Gabby: I like goals.

Carew: I know Gabby, I know.

Gabby: Yeah ..... Like when you kick it in and the crowd goes 'Yay!'

Carew: Yeah, yeah. That's nice, sometimes I just like to relax out there too you know? Watch a game go by but it's is pretty cool to score.

Gabby: ... and you're all like 'Yippee!' and they're all like 'you're the daddy!' and you're like 'Again?'

*Carew looks confused*

Carew: O...K

*The lads can hear singing from the dressing room as they approach it.*

Heskey: Emile Heskey, Heskey. He's bigger than you or me, he's gonna score two or three, Em Heskey, Heskey!

Gabby: Is that Emile?

Carew: He's nicking my song!

*Gabby and Carew hurry to the doors, as they enter Heskey scrambles to screw a piece of paper in his hand into a ball and tidy away a subbuteo set*

Gabby: Wow subbuteo! Can I play?

Heskey: er... No the games over, sorry.

Gabby: That's OK we can start a new one.

*Gabby unfolds the pitch which was covering most of the players, he scans the the selection of Sunderland and Aston Villa figures, then gasps with horror*

Gabby: My legs!?

*The Gabby subbuteo player has had the base and legs broken off, Gabby touches his actual legs to confirm that they are intact*

Heskey: Yeah.... I ..... You're injured.

Carew: And what injury is it that I have!?

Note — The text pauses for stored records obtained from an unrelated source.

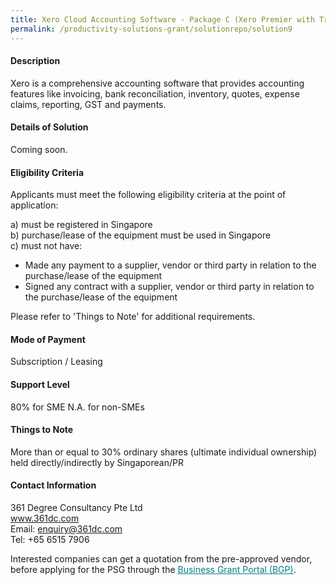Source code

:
 ```yaml
---
title: Xero Cloud Accounting Software - Package C (Xero Premier with Training)
permalink: /productivity-solutions-grant/solutionrepo/solution9
---
```


#### Description

Xero is a comprehensive accounting software that provides accounting features like invoicing, bank reconciliation, inventory, quotes, expense claims, reporting, GST and payments.

#### Details of Solution

Coming soon.

#### Eligibility Criteria

Applicants must meet the following eligibility criteria at the point of application:

a) must be registered in Singapore <br>
b) purchase/lease of the equipment must be used in Singapore <br>
c) must not have:
- Made any payment to a supplier, vendor or third party in relation to the purchase/lease of the equipment
- Signed any contract with a supplier, vendor or third party in relation to the purchase/lease of the equipment

Please refer to 'Things to Note' for additional requirements.

#### Mode of Payment
Subscription / Leasing

#### Support Level
80% for SME
N.A. for non-SMEs

#### Things to Note
More than or equal to 30% ordinary shares (ultimate individual ownership) held directly/indirectly by Singaporean/PR

#### Contact Information
361 Degree Consultancy Pte Ltd<br>www.361dc.com<br>Email: enquiry@361dc.com<br>Tel: +65 6515 7906

Interested companies can get a quotation from the pre-approved vendor, before applying for the PSG through the <a target='_blank' style='color:#037e8a' href='https://www.businessgrants.gov.sg/'>Business Grant Portal (BGP)</a>.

*Carew picks up his figure, only identifiable by the 'Carew 10' on the back .... The head has been removed*

Heskey: I .... Um.....

*Carew snatches the ball of paper from Heskey, shaking his head whilst lifting the Heskey player which literally has the ball glued to it's feet.*

Carew: And whats this ... The score?..... Aston Villa 8 - Sunderland 3? ...... You scored all our goals, won man of the match? ..... And .... I scored an Own Goal Hatrick!?

Heskey: You had a tough time out there, you're playing injured.

*Gabby holds up a dictaphone*

Gabby: What's this?

*Gabby presses play, the 'Em Heskey, Heskey' chant comes to an end, the tape continues*

Dictaphone-Heskey (with a commentator's voice): And can anyone stop Heskey? He's cutting through the Sunderland defence like a hot knife through butter.

*Carew and Gabby look sceptically at Heskey*

Heskey: What? His words not mine.

Dictaphone-Heskey (with a high pitched/ girl's voice): We love you Emile!

Dictaphone-Heskey (with a gruff, burly voice): You're useless Carew, absolutely useless!

*Gabby and Carew look at Heskey, eyebrows raised*

Heskey: What? You can't argue with the fans they ARE the club.

*MON enters the dressing room he's cleaning his glasses*

MON: Right Emile so are we ready to finish our preview of the mat..... Gabriel? John? .... You're .... Early.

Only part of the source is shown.